# Razor Mx650 - Battery Powered Bikes



## Oregon_Camper (Sep 13, 2004)

Looking to add some more fun for the boys this summer and as we camp in remote locations, I thought some motorcycles would be the next step.

Rather then jump in with gas bikes, I thought perhaps these electric ones would be a good start. Neither boy has ridden a motorcycle before, but they have been on bicycles for ever.

Looking for some input from anyone that has one..

Here is a link and a pictures of the bikes.

Razor MX650










Razor MX500


----------



## prankster (Dec 20, 2007)

hello oc. i see from your post settings that your boys are 12 and 9.my father got me in to riding dirt bikes when i was 4.in my opinion and from what i have see of these kinda bikes and at there price you might be better of going for a couple of used gas trail motorcycles.reasons why,1-easy to get parts for the gas,2- when the oldest out grows his you can pass it to the younger,3- last longer and take more punnishment(boys will be boys).i dont know your financial situation but you might even consider looking at a package deal from a local bike shop,( honda/yamaha seem to have the better trail style bikes,i seem to get the hint that your family likes the outdoors with out disturbing nature)also a package deal might allow YOU to also get a bike to enjoy the fun with your boys. if new is out of the question try looking for a couple of used bikes.id say a 100cc for yor 12 and an 80cc for your 9.
just my 2cents hope it helps


----------



## 4ME (Sep 11, 2006)

If you camp in remote locations how are you going to re-charge the batteries when the kids run them down?
I would opt for gas too.


----------



## Y-Guy (Jan 30, 2004)

Jim,

IMHO you would be better served to buy a used Honda mx bike to learn on.
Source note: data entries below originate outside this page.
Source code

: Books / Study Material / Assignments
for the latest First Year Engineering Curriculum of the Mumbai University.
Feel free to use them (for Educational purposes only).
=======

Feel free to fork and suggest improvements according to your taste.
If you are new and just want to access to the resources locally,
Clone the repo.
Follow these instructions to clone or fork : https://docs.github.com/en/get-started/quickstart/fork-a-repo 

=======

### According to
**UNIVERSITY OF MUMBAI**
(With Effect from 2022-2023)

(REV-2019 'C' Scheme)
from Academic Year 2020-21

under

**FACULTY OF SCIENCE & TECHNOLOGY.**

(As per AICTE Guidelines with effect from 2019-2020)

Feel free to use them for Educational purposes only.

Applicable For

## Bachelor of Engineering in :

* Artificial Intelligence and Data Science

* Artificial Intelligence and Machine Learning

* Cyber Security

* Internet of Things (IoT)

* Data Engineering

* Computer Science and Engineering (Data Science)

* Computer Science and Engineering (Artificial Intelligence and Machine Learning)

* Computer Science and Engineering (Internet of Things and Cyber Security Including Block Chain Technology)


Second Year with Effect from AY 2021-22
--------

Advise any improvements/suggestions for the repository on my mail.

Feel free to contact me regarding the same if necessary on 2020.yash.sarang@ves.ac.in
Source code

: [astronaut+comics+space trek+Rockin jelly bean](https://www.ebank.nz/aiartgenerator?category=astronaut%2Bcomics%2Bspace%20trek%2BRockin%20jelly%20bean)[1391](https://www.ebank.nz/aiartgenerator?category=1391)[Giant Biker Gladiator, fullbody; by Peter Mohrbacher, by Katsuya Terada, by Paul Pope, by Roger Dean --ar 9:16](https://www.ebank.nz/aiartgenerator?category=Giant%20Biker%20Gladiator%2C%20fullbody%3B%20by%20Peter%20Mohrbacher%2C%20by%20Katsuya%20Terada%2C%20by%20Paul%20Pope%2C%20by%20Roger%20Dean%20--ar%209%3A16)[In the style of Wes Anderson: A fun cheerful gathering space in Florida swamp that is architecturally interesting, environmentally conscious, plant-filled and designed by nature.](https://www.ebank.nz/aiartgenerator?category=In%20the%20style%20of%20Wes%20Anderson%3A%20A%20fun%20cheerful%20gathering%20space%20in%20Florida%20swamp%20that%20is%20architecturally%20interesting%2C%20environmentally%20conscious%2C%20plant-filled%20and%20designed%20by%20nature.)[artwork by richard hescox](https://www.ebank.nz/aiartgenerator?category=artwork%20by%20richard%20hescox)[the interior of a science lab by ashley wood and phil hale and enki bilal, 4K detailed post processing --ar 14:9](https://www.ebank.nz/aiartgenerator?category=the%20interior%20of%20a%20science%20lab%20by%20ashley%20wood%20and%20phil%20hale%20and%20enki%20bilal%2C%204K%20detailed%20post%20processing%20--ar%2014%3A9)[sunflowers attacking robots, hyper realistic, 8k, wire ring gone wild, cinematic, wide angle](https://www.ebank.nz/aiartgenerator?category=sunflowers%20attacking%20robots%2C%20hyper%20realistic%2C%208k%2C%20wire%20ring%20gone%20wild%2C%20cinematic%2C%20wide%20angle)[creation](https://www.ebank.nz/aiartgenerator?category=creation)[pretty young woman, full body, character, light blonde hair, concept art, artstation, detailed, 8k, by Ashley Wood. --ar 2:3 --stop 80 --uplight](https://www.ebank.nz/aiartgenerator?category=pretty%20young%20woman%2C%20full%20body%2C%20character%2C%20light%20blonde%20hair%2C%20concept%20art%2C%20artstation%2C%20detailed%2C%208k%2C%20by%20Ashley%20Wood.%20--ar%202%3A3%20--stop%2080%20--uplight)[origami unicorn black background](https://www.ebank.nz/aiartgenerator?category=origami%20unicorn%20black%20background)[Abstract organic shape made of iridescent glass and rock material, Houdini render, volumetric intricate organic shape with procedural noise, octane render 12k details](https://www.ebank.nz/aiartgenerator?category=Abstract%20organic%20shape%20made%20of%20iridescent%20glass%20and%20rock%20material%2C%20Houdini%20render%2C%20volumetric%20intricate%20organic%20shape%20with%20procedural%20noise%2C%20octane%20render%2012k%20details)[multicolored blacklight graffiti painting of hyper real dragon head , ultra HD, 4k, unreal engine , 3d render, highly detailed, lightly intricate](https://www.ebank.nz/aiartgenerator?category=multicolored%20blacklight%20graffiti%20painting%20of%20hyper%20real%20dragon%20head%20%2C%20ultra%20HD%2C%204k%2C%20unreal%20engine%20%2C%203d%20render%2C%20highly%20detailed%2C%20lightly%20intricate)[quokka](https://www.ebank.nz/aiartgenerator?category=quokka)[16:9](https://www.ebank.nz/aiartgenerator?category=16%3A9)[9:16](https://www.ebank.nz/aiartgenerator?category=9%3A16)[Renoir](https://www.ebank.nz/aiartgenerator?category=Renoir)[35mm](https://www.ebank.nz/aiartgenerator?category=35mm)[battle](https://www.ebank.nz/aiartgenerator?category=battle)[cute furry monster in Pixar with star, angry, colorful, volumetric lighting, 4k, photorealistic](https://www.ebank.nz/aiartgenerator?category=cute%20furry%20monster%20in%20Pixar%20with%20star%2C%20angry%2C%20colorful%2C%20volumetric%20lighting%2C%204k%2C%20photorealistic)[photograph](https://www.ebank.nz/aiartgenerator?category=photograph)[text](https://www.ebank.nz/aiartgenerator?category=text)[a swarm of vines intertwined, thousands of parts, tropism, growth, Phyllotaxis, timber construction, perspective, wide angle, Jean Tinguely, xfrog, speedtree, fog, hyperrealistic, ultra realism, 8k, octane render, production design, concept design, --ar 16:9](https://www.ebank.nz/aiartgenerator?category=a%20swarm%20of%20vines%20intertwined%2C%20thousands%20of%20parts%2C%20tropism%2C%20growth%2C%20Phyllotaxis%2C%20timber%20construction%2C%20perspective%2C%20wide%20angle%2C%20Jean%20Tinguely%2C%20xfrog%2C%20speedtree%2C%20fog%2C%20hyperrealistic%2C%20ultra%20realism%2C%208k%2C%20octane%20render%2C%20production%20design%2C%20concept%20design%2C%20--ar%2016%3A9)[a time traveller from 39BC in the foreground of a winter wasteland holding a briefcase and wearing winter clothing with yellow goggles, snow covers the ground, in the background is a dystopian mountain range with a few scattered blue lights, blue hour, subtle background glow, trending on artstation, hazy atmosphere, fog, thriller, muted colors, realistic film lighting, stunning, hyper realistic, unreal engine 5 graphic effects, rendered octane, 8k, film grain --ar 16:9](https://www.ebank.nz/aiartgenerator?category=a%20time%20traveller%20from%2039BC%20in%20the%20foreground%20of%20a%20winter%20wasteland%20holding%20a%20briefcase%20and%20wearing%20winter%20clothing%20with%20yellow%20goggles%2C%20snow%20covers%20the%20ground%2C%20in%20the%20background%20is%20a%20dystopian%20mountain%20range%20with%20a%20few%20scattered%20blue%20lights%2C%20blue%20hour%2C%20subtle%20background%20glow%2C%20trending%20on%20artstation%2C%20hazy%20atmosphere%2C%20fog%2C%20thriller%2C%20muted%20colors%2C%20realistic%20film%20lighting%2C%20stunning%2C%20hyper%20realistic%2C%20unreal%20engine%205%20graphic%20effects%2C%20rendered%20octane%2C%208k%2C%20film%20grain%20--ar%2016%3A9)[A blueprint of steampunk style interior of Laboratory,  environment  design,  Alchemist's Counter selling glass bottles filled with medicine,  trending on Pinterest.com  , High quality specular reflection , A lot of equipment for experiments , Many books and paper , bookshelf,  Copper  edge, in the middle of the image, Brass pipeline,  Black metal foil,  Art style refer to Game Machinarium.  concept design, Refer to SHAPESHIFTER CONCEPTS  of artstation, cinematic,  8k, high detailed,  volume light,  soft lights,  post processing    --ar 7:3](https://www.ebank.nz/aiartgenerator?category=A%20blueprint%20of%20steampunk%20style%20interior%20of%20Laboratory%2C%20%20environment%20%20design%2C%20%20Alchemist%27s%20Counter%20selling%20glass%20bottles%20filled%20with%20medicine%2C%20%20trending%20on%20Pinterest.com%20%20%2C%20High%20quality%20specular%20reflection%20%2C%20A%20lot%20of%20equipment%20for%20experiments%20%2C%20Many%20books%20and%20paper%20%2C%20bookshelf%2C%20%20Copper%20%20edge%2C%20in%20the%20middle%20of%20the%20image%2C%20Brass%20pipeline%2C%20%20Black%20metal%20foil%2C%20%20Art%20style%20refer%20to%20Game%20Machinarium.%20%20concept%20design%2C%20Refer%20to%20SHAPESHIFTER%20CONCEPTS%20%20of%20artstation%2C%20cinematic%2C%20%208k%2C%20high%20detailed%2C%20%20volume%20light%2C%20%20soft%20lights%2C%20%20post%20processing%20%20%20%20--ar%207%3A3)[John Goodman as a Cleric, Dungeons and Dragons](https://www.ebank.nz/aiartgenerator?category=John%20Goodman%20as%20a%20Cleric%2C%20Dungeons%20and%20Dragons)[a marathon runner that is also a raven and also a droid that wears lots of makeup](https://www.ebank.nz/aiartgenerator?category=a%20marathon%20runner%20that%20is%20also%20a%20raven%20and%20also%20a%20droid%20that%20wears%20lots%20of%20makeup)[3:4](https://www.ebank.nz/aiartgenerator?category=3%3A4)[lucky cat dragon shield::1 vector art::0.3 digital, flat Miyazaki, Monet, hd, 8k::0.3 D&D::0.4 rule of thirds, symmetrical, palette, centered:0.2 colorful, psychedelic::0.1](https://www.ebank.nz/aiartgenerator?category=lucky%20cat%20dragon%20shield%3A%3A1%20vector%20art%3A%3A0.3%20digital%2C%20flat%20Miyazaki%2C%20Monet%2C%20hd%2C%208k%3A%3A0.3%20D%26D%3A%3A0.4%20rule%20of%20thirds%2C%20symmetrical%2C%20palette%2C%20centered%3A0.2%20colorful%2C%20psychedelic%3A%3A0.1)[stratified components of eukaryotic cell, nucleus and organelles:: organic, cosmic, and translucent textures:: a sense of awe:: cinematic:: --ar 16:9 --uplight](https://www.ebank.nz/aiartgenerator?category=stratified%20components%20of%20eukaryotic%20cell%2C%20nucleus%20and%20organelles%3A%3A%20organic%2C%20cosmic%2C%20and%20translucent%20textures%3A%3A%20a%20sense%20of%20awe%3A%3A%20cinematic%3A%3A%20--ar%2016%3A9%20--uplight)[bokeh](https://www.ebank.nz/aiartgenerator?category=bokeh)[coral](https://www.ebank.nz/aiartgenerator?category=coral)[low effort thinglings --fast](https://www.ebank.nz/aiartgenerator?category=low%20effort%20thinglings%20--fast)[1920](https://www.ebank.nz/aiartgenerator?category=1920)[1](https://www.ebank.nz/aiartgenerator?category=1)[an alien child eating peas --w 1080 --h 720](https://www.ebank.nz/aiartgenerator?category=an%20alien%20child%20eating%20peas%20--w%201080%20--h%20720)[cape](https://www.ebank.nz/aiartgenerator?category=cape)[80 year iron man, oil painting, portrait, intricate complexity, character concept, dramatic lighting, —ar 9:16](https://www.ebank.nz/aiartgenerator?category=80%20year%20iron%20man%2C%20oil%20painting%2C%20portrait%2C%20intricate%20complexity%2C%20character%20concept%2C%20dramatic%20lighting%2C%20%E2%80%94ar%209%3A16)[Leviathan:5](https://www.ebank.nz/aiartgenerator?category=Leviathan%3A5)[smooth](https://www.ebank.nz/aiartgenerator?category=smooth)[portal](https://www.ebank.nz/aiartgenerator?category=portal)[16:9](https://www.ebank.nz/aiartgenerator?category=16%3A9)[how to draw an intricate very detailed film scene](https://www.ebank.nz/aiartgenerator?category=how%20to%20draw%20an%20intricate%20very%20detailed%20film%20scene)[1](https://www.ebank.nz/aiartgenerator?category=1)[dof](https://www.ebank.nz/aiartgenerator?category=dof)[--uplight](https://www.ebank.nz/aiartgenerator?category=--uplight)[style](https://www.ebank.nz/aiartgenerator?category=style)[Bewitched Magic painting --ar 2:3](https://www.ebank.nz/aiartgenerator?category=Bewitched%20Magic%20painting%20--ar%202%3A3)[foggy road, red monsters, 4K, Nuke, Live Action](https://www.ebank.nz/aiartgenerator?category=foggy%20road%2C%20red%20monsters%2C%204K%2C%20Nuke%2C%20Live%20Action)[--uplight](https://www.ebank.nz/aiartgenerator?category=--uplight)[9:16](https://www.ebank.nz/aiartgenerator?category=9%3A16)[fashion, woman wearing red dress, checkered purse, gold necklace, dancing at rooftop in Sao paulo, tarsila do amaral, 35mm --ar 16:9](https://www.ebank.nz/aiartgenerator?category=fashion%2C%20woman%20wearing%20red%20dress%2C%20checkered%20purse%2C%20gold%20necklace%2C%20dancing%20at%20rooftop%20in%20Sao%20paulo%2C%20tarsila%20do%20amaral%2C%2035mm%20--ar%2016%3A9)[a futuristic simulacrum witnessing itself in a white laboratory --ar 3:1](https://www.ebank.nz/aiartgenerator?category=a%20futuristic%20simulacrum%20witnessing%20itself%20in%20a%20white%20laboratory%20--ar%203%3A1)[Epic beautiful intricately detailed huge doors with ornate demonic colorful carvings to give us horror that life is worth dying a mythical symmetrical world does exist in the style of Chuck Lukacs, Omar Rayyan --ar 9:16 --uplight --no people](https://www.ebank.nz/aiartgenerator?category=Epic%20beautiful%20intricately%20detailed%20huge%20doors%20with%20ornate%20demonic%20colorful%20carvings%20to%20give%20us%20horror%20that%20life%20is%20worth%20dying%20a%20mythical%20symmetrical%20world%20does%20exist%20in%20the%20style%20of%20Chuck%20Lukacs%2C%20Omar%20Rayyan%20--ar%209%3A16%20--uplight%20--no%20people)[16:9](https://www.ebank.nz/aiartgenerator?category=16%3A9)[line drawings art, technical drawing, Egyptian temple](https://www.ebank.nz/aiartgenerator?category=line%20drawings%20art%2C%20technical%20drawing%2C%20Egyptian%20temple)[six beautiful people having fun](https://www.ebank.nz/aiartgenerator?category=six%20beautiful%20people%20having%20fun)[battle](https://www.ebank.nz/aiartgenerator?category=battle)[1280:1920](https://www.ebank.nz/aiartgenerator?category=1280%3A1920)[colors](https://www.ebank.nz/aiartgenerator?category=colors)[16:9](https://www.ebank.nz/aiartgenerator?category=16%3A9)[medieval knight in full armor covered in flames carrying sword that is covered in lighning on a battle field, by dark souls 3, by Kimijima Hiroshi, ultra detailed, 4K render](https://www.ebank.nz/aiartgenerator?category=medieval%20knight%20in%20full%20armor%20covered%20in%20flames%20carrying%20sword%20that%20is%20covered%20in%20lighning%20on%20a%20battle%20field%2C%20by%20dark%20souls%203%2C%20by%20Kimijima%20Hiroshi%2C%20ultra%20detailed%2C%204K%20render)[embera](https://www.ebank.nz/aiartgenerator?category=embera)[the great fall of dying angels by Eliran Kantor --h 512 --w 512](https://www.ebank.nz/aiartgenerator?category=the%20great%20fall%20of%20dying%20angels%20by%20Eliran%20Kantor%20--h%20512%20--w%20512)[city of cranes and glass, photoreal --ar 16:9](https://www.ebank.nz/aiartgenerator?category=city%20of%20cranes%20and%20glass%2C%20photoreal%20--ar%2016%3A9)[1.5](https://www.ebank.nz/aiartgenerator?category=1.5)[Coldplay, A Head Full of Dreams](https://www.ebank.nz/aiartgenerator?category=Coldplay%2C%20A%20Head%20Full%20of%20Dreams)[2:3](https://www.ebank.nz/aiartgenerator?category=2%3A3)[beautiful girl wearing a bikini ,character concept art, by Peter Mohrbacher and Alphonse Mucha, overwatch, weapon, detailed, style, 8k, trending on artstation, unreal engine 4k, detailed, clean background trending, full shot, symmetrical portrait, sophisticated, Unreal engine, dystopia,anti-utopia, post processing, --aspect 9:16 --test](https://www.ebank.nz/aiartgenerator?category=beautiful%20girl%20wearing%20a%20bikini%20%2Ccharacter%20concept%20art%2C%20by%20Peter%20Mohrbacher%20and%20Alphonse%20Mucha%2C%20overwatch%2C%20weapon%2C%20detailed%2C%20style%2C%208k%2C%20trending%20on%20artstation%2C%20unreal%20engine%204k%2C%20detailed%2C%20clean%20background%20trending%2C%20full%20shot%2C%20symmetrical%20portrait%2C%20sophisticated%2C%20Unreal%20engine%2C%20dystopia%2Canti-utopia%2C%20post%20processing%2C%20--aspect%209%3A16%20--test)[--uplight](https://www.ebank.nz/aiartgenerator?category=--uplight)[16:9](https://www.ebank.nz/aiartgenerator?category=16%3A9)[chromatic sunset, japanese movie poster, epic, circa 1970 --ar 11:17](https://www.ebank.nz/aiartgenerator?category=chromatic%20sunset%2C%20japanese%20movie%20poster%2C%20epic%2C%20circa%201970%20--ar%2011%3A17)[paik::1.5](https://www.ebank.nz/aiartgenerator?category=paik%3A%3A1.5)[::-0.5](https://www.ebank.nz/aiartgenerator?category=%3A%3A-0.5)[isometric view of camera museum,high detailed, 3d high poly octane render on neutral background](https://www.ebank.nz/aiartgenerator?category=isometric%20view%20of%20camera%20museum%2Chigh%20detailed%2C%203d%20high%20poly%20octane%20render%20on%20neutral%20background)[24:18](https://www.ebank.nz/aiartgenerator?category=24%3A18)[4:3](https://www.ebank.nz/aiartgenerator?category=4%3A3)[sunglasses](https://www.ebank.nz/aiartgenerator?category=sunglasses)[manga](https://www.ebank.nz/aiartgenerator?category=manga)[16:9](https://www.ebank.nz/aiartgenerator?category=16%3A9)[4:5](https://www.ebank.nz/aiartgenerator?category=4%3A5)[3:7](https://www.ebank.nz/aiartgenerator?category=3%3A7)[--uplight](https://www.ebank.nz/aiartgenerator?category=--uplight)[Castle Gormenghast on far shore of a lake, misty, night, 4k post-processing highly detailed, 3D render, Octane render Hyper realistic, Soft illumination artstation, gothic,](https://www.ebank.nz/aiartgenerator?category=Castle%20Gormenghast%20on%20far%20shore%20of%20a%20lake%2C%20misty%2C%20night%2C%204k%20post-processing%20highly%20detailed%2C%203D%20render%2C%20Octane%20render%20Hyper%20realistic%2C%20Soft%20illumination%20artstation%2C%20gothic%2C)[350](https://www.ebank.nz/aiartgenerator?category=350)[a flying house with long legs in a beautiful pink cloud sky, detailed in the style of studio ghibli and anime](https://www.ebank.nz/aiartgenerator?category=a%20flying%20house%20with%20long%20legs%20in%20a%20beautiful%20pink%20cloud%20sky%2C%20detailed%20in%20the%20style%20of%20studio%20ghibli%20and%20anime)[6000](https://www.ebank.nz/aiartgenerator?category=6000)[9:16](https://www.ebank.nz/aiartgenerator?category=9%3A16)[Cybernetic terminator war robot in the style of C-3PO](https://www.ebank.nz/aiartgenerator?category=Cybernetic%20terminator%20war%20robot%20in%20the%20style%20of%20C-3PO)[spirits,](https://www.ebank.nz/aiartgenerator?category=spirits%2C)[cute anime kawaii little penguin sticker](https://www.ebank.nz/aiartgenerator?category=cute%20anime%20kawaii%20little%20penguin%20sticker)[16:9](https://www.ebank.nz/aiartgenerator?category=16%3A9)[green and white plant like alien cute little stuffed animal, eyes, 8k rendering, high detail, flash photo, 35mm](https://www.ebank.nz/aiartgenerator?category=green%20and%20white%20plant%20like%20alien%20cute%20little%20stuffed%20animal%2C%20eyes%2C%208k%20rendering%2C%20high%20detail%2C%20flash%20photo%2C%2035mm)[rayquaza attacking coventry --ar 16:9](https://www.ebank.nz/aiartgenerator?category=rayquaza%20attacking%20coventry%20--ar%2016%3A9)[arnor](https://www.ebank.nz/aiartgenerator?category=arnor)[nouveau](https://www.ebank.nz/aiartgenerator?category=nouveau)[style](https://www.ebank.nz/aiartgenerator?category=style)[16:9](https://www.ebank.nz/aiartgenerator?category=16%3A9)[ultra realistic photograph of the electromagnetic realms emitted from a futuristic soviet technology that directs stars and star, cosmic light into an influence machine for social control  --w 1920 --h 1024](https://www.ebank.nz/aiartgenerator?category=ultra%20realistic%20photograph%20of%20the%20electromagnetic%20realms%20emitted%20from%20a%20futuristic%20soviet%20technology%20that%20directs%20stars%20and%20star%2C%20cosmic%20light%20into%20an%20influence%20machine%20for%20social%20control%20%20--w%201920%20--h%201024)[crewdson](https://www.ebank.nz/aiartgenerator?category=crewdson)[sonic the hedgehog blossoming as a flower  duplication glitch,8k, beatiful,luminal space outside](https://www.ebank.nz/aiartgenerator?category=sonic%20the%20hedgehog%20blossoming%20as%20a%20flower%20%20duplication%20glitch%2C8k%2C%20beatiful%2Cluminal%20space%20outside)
The max range of these when new is 10 miles and like 4me said what about recharging? These are sold or were sold at Toys-r-us. Not sure about replacement parts, etc of these things.

Are the boys over the age of 7 now? The regs on these bikes I assume would fall under the same regs at a gas powered, which will limit where you can ride them.


----------



## Oregon_Camper (Sep 13, 2004)

4ME said:


> If you camp in remote locations how are you going to re-charge the batteries when the kids run them down?
> I would opt for gas too.


I have a small (won't run AC) Coleman 1850 generator.


----------



## Y-Guy (Jan 30, 2004)

8 hour charge time for 40-60 minutes of ride.


----------



## raynardo (Jun 8, 2007)

Even Pep Boys sells smaller gas-powered motorcycles. I believe that the electric bikes are for riding around the neighborhood, while gas bikes really do run in the boonies.

Even I have a Yamaha scooter!


----------



## Oregon_Camper (Sep 13, 2004)

Thanks for the sanity check....I'll look into some gas bikes for the kids.


----------



## California Jim (Dec 11, 2003)

JIIIIIMMMMMMM. COME TO THE DARK SIIIIIIIIIIDE.


















That there's a SLIPPERY slope!


----------



## Oregon_Camper (Sep 13, 2004)

Already crossed my mind....

This is the exact reason I was able to get Y-Guys Outback..he fell down that slipper slope and now look where he is.


----------